Demain à 21 h dans mon émission JAZZOLOGY sur Radio Judaïca Strasbourg vous pourrez entendre OrTie, premier album d’un duo original OrTie, composé d’Elodie Pasquier à la Clarinette Basse et mi bémol et Grégoisse Gensse piano et objets : un jazz contemporain expressionniste, mais qui sait trouver du sens dans l’aléatoire même de compositions originales !

L’album est sorti le 3 septembre dernier chez Laborie Jazz ; il commence par une pièce très contemporaine « Presque Rien », un rien contempo en effet, basé sur les seules vibrations/prolongements à la Schönberg, martèlement de piano de la touche l’objet sur la corde à la John Cage sous le souffle à vide dissonant de la clarinette.

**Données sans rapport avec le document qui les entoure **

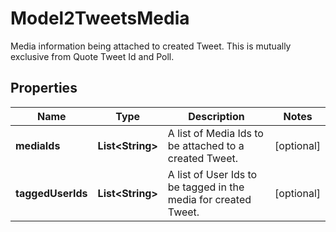 

# Model2TweetsMedia

Media information being attached to created Tweet. This is mutually exclusive from Quote Tweet Id and Poll.

## Properties

Name | Type | Description | Notes
------------ | ------------- | ------------- | -------------
**mediaIds** | **List&lt;String&gt;** | A list of Media Ids to be attached to a created Tweet. |  [optional]
**taggedUserIds** | **List&lt;String&gt;** | A list of User Ids to be tagged in the media for created Tweet. |  [optional]



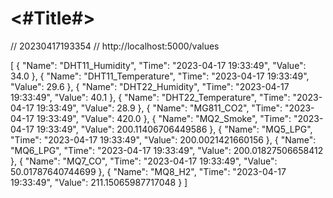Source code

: #  <#Title#>

// 20230417193354
// http://localhost:5000/values

[
  {
    "Name": "DHT11_Humidity",
    "Time": "2023-04-17 19:33:49",
    "Value": 34.0
  },
  {
    "Name": "DHT11_Temperature",
    "Time": "2023-04-17 19:33:49",
    "Value": 29.6
  },
  {
    "Name": "DHT22_Humidity",
    "Time": "2023-04-17 19:33:49",
    "Value": 40.1
  },
  {
    "Name": "DHT22_Temperature",
    "Time": "2023-04-17 19:33:49",
    "Value": 28.9
  },
  {
    "Name": "MG811_CO2",
    "Time": "2023-04-17 19:33:49",
    "Value": 420.0
  },
  {
    "Name": "MQ2_Smoke",
    "Time": "2023-04-17 19:33:49",
    "Value": 200.11406706449586
  },
  {
    "Name": "MQ5_LPG",
    "Time": "2023-04-17 19:33:49",
    "Value": 200.0021421660156
  },
  {
    "Name": "MQ6_LPG",
    "Time": "2023-04-17 19:33:49",
    "Value": 200.01827506658412
  },
  {
    "Name": "MQ7_CO",
    "Time": "2023-04-17 19:33:49",
    "Value": 50.01787640744699
  },
  {
    "Name": "MQ8_H2",
    "Time": "2023-04-17 19:33:49",
    "Value": 211.15065987717048
  }
]
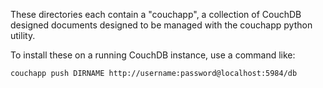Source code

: These directories each contain a "couchapp", a collection of CouchDB designed documents designed to be managed with the
couchapp python utility.

To install these on a running CouchDB instance, use a command like:

`couchapp push DIRNAME http://username:password@localhost:5984/db`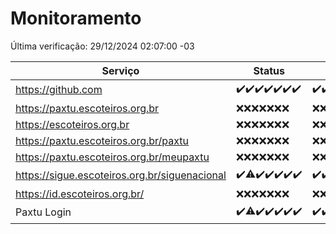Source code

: # Monitoramento

Última verificação: 29/12/2024 02:07:00 -03

|Serviço|Status|Últimas 24h|
|---|---|---|
|https://github.com|<span title="2024-12-22: OK=23">✔️</span><span title="2024-12-23: OK=23">✔️</span><span title="2024-12-24: OK=23">✔️</span><span title="2024-12-25: OK=23">✔️</span><span title="2024-12-26: OK=23">✔️</span><span title="2024-12-27: OK=23">✔️</span><span title="2024-12-28: OK=4">✔️</span>|<span title="28/12/2024 02:07:00 -03 : 200">✔️</span><span title="28/12/2024 03:10:00 -03 : 200">✔️</span><span title="28/12/2024 04:06:00 -03 : 200">✔️</span><span title="28/12/2024 05:09:00 -03 : 200">✔️</span><span title="28/12/2024 06:07:00 -03 : 200">✔️</span><span title="28/12/2024 07:07:00 -03 : 200">✔️</span><span title="28/12/2024 08:05:00 -03 : 200">✔️</span><span title="28/12/2024 09:13:00 -03 : 200">✔️</span><span title="28/12/2024 10:12:00 -03 : 200">✔️</span><span title="28/12/2024 11:06:00 -03 : 200">✔️</span><span title="28/12/2024 12:06:00 -03 : 200">✔️</span><span title="28/12/2024 13:08:00 -03 : 200">✔️</span><span title="28/12/2024 14:06:00 -03 : 200">✔️</span><span title="28/12/2024 15:09:00 -03 : 200">✔️</span><span title="28/12/2024 16:04:00 -03 : 200">✔️</span><span title="28/12/2024 17:08:00 -03 : 200">✔️</span><span title="28/12/2024 18:06:00 -03 : 200">✔️</span><span title="28/12/2024 19:07:00 -03 : 200">✔️</span><span title="28/12/2024 20:07:00 -03 : 200">✔️</span><span title="28/12/2024 21:44:00 -03 : 200">✔️</span><span title="28/12/2024 23:17:00 -03 : 200">✔️</span><span title="29/12/2024 00:18:00 -03 : 200">✔️</span><span title="29/12/2024 01:10:00 -03 : 200">✔️</span><span title="29/12/2024 02:07:00 -03 : 200">✔️</span>|
|https://paxtu.escoteiros.org.br|<span title="2024-12-22: Falhas=23">❌</span><span title="2024-12-23: Falhas=23">❌</span><span title="2024-12-24: Falhas=23">❌</span><span title="2024-12-25: Falhas=23">❌</span><span title="2024-12-26: Falhas=23">❌</span><span title="2024-12-27: Falhas=23">❌</span><span title="2024-12-28: Falhas=4">❌</span>|<span title="28/12/2024 02:07:00 -03 : 403">❌</span><span title="28/12/2024 03:10:00 -03 : 403">❌</span><span title="28/12/2024 04:06:00 -03 : 403">❌</span><span title="28/12/2024 05:09:00 -03 : 403">❌</span><span title="28/12/2024 06:07:00 -03 : 403">❌</span><span title="28/12/2024 07:07:00 -03 : 403">❌</span><span title="28/12/2024 08:05:00 -03 : 403">❌</span><span title="28/12/2024 09:13:00 -03 : 403">❌</span><span title="28/12/2024 10:12:00 -03 : 403">❌</span><span title="28/12/2024 11:06:00 -03 : 403">❌</span><span title="28/12/2024 12:06:00 -03 : 403">❌</span><span title="28/12/2024 13:08:00 -03 : 403">❌</span><span title="28/12/2024 14:06:00 -03 : 403">❌</span><span title="28/12/2024 15:09:00 -03 : 403">❌</span><span title="28/12/2024 16:04:00 -03 : 403">❌</span><span title="28/12/2024 17:08:00 -03 : 403">❌</span><span title="28/12/2024 18:06:00 -03 : 403">❌</span><span title="28/12/2024 19:07:00 -03 : 403">❌</span><span title="28/12/2024 20:07:00 -03 : 403">❌</span><span title="28/12/2024 21:44:00 -03 : 403">❌</span><span title="28/12/2024 23:17:00 -03 : 403">❌</span><span title="29/12/2024 00:18:00 -03 : 403">❌</span><span title="29/12/2024 01:10:00 -03 : 403">❌</span><span title="29/12/2024 02:07:00 -03 : 403">❌</span>|
|https://escoteiros.org.br|<span title="2024-12-22: Falhas=23">❌</span><span title="2024-12-23: Falhas=23">❌</span><span title="2024-12-24: Falhas=23">❌</span><span title="2024-12-25: Falhas=23">❌</span><span title="2024-12-26: Falhas=23">❌</span><span title="2024-12-27: Falhas=23">❌</span><span title="2024-12-28: Falhas=4">❌</span>|<span title="28/12/2024 02:07:00 -03 : 403">❌</span><span title="28/12/2024 03:10:00 -03 : 403">❌</span><span title="28/12/2024 04:06:00 -03 : 403">❌</span><span title="28/12/2024 05:09:00 -03 : 403">❌</span><span title="28/12/2024 06:07:00 -03 : 403">❌</span><span title="28/12/2024 07:07:00 -03 : 403">❌</span><span title="28/12/2024 08:05:00 -03 : 403">❌</span><span title="28/12/2024 09:13:00 -03 : 403">❌</span><span title="28/12/2024 10:12:00 -03 : 403">❌</span><span title="28/12/2024 11:06:00 -03 : 403">❌</span><span title="28/12/2024 12:06:00 -03 : 403">❌</span><span title="28/12/2024 13:08:00 -03 : 403">❌</span><span title="28/12/2024 14:06:00 -03 : 403">❌</span><span title="28/12/2024 15:09:00 -03 : 403">❌</span><span title="28/12/2024 16:04:00 -03 : 403">❌</span><span title="28/12/2024 17:08:00 -03 : 403">❌</span><span title="28/12/2024 18:06:00 -03 : 403">❌</span><span title="28/12/2024 19:07:00 -03 : 403">❌</span><span title="28/12/2024 20:07:00 -03 : 403">❌</span><span title="28/12/2024 21:44:00 -03 : 403">❌</span><span title="28/12/2024 23:17:00 -03 : 403">❌</span><span title="29/12/2024 00:18:00 -03 : 403">❌</span><span title="29/12/2024 01:10:00 -03 : 403">❌</span><span title="29/12/2024 02:07:00 -03 : 403">❌</span>|
|https://paxtu.escoteiros.org.br/paxtu|<span title="2024-12-22: Falhas=23">❌</span><span title="2024-12-23: Falhas=23">❌</span><span title="2024-12-24: Falhas=23">❌</span><span title="2024-12-25: Falhas=23">❌</span><span title="2024-12-26: Falhas=23">❌</span><span title="2024-12-27: Falhas=23">❌</span><span title="2024-12-28: Falhas=4">❌</span>|<span title="28/12/2024 02:07:00 -03 : 403">❌</span><span title="28/12/2024 03:10:00 -03 : 403">❌</span><span title="28/12/2024 04:06:00 -03 : 403">❌</span><span title="28/12/2024 05:09:00 -03 : 403">❌</span><span title="28/12/2024 06:07:00 -03 : 403">❌</span><span title="28/12/2024 07:07:00 -03 : 403">❌</span><span title="28/12/2024 08:05:00 -03 : 403">❌</span><span title="28/12/2024 09:13:00 -03 : 403">❌</span><span title="28/12/2024 10:12:00 -03 : 403">❌</span><span title="28/12/2024 11:06:00 -03 : 403">❌</span><span title="28/12/2024 12:06:00 -03 : 403">❌</span><span title="28/12/2024 13:08:00 -03 : 403">❌</span><span title="28/12/2024 14:06:00 -03 : 403">❌</span><span title="28/12/2024 15:09:00 -03 : 403">❌</span><span title="28/12/2024 16:04:00 -03 : 403">❌</span><span title="28/12/2024 17:08:00 -03 : 403">❌</span><span title="28/12/2024 18:06:00 -03 : 403">❌</span><span title="28/12/2024 19:07:00 -03 : 403">❌</span><span title="28/12/2024 20:07:00 -03 : 403">❌</span><span title="28/12/2024 21:44:00 -03 : 403">❌</span><span title="28/12/2024 23:17:00 -03 : 403">❌</span><span title="29/12/2024 00:18:00 -03 : 403">❌</span><span title="29/12/2024 01:10:00 -03 : 403">❌</span><span title="29/12/2024 02:07:00 -03 : 403">❌</span>|
|https://paxtu.escoteiros.org.br/meupaxtu|<span title="2024-12-22: Falhas=23">❌</span><span title="2024-12-23: Falhas=23">❌</span><span title="2024-12-24: Falhas=23">❌</span><span title="2024-12-25: Falhas=23">❌</span><span title="2024-12-26: Falhas=23">❌</span><span title="2024-12-27: Falhas=23">❌</span><span title="2024-12-28: Falhas=4">❌</span>|<span title="28/12/2024 02:07:00 -03 : 403">❌</span><span title="28/12/2024 03:10:00 -03 : 403">❌</span><span title="28/12/2024 04:06:00 -03 : 403">❌</span><span title="28/12/2024 05:09:00 -03 : 403">❌</span><span title="28/12/2024 06:07:00 -03 : 403">❌</span><span title="28/12/2024 07:07:00 -03 : 403">❌</span><span title="28/12/2024 08:05:00 -03 : 403">❌</span><span title="28/12/2024 09:13:00 -03 : 403">❌</span><span title="28/12/2024 10:12:00 -03 : 403">❌</span><span title="28/12/2024 11:06:00 -03 : 403">❌</span><span title="28/12/2024 12:06:00 -03 : 403">❌</span><span title="28/12/2024 13:08:00 -03 : 403">❌</span><span title="28/12/2024 14:06:00 -03 : 403">❌</span><span title="28/12/2024 15:09:00 -03 : 403">❌</span><span title="28/12/2024 16:04:00 -03 : 403">❌</span><span title="28/12/2024 17:08:00 -03 : 403">❌</span><span title="28/12/2024 18:06:00 -03 : 403">❌</span><span title="28/12/2024 19:07:00 -03 : 403">❌</span><span title="28/12/2024 20:07:00 -03 : 403">❌</span><span title="28/12/2024 21:44:00 -03 : 403">❌</span><span title="28/12/2024 23:17:00 -03 : 403">❌</span><span title="29/12/2024 00:18:00 -03 : 403">❌</span><span title="29/12/2024 01:10:00 -03 : 403">❌</span><span title="29/12/2024 02:07:00 -03 : 403">❌</span>|
|https://sigue.escoteiros.org.br/siguenacional|<span title="2024-12-22: OK=23">✔️</span><span title="2024-12-23: OK=22, Falhas=1">⚠️</span><span title="2024-12-24: OK=23">✔️</span><span title="2024-12-25: OK=23">✔️</span><span title="2024-12-26: OK=23">✔️</span><span title="2024-12-27: OK=23">✔️</span><span title="2024-12-28: OK=4">✔️</span>|<span title="28/12/2024 02:07:00 -03 : 200">✔️</span><span title="28/12/2024 03:10:00 -03 : 200">✔️</span><span title="28/12/2024 04:06:00 -03 : 200">✔️</span><span title="28/12/2024 05:09:00 -03 : 200">✔️</span><span title="28/12/2024 06:07:00 -03 : 200">✔️</span><span title="28/12/2024 07:07:00 -03 : 200">✔️</span><span title="28/12/2024 08:05:00 -03 : 200">✔️</span><span title="28/12/2024 09:13:00 -03 : 200">✔️</span><span title="28/12/2024 10:12:00 -03 : 200">✔️</span><span title="28/12/2024 11:06:00 -03 : 200">✔️</span><span title="28/12/2024 12:06:00 -03 : 200">✔️</span><span title="28/12/2024 13:08:00 -03 : 200">✔️</span><span title="28/12/2024 14:06:00 -03 : 200">✔️</span><span title="28/12/2024 15:09:00 -03 : 200">✔️</span><span title="28/12/2024 16:04:00 -03 : 200">✔️</span><span title="28/12/2024 17:08:00 -03 : 200">✔️</span><span title="28/12/2024 18:06:00 -03 : 200">✔️</span><span title="28/12/2024 19:07:00 -03 : 200">✔️</span><span title="28/12/2024 20:07:00 -03 : 200">✔️</span><span title="28/12/2024 21:44:00 -03 : 200">✔️</span><span title="28/12/2024 23:17:00 -03 : 200">✔️</span><span title="29/12/2024 00:18:00 -03 : 200">✔️</span><span title="29/12/2024 01:10:00 -03 : 200">✔️</span><span title="29/12/2024 02:07:00 -03 : 200">✔️</span>|
|https://id.escoteiros.org.br/|<span title="2024-12-22: Falhas=23">❌</span><span title="2024-12-23: Falhas=23">❌</span><span title="2024-12-24: Falhas=23">❌</span><span title="2024-12-25: Falhas=23">❌</span><span title="2024-12-26: Falhas=23">❌</span><span title="2024-12-27: Falhas=23">❌</span><span title="2024-12-28: Falhas=4">❌</span>|<span title="28/12/2024 02:07:00 -03 : 403">❌</span><span title="28/12/2024 03:10:00 -03 : 403">❌</span><span title="28/12/2024 04:07:00 -03 : 403">❌</span><span title="28/12/2024 05:09:00 -03 : 403">❌</span><span title="28/12/2024 06:07:00 -03 : 403">❌</span><span title="28/12/2024 07:07:00 -03 : 403">❌</span><span title="28/12/2024 08:05:00 -03 : 403">❌</span><span title="28/12/2024 09:13:00 -03 : 403">❌</span><span title="28/12/2024 10:12:00 -03 : 403">❌</span><span title="28/12/2024 11:06:00 -03 : 403">❌</span><span title="28/12/2024 12:06:00 -03 : 403">❌</span><span title="28/12/2024 13:08:00 -03 : 403">❌</span><span title="28/12/2024 14:06:00 -03 : 403">❌</span><span title="28/12/2024 15:09:00 -03 : 403">❌</span><span title="28/12/2024 16:04:00 -03 : 403">❌</span><span title="28/12/2024 17:08:00 -03 : 403">❌</span><span title="28/12/2024 18:06:00 -03 : 403">❌</span><span title="28/12/2024 19:07:00 -03 : 403">❌</span><span title="28/12/2024 20:07:00 -03 : 403">❌</span><span title="28/12/2024 21:44:00 -03 : 403">❌</span><span title="28/12/2024 23:17:00 -03 : 403">❌</span><span title="29/12/2024 00:18:00 -03 : 403">❌</span><span title="29/12/2024 01:10:00 -03 : 403">❌</span><span title="29/12/2024 02:07:00 -03 : 403">❌</span>|
|Paxtu Login|<span title="2024-12-22: OK=23">✔️</span><span title="2024-12-23: OK=22, Falhas=1">⚠️</span><span title="2024-12-24: OK=23">✔️</span><span title="2024-12-25: OK=23">✔️</span><span title="2024-12-26: OK=23">✔️</span><span title="2024-12-27: OK=23">✔️</span><span title="2024-12-28: OK=4">✔️</span>|<span title="28/12/2024 02:07:00 -03 : 200">✔️</span><span title="28/12/2024 03:10:00 -03 : 200">✔️</span><span title="28/12/2024 04:07:00 -03 : 200">✔️</span><span title="28/12/2024 05:09:00 -03 : 200">✔️</span><span title="28/12/2024 06:07:00 -03 : 200">✔️</span><span title="28/12/2024 07:07:00 -03 : 200">✔️</span><span title="28/12/2024 08:05:00 -03 : 200">✔️</span><span title="28/12/2024 09:13:00 -03 : 200">✔️</span><span title="28/12/2024 10:12:00 -03 : 200">✔️</span><span title="28/12/2024 11:06:00 -03 : 200">✔️</span><span title="28/12/2024 12:06:00 -03 : 200">✔️</span><span title="28/12/2024 13:08:00 -03 : 200">✔️</span><span title="28/12/2024 14:06:00 -03 : 200">✔️</span><span title="28/12/2024 15:09:00 -03 : 200">✔️</span><span title="28/12/2024 16:04:00 -03 : 200">✔️</span><span title="28/12/2024 17:08:00 -03 : 200">✔️</span><span title="28/12/2024 18:06:00 -03 : 200">✔️</span><span title="28/12/2024 19:07:00 -03 : 200">✔️</span><span title="28/12/2024 20:07:00 -03 : 200">✔️</span><span title="28/12/2024 21:44:00 -03 : 200">✔️</span><span title="28/12/2024 23:17:00 -03 : 200">✔️</span><span title="29/12/2024 00:18:00 -03 : 200">✔️</span><span title="29/12/2024 01:10:00 -03 : 200">✔️</span><span title="29/12/2024 02:07:00 -03 : 200">✔️</span>|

Mais à la longue cette musique sortant d’un trou de scouries devient entêtante, hypnotique!

Dès « Gatito » d’Elodie Pasquier, on arrive en effet à un univers plus complet entre la clarinette Dolphhyenne Sclavissienne d Elodie Pasquier surfant de plus en plus haut sur la vague et le piano rythmique, soudain salsa, la clarinette se faisant alors groove rythmique à la Eddie Harris puis Rahsaan Roland Kirkiennement free sur le piano libre balkanique à la Bojan Zulfikarpasiç ! Bref tout un univers à deux un souffle et quatre mains sur les traces d’un petit chat !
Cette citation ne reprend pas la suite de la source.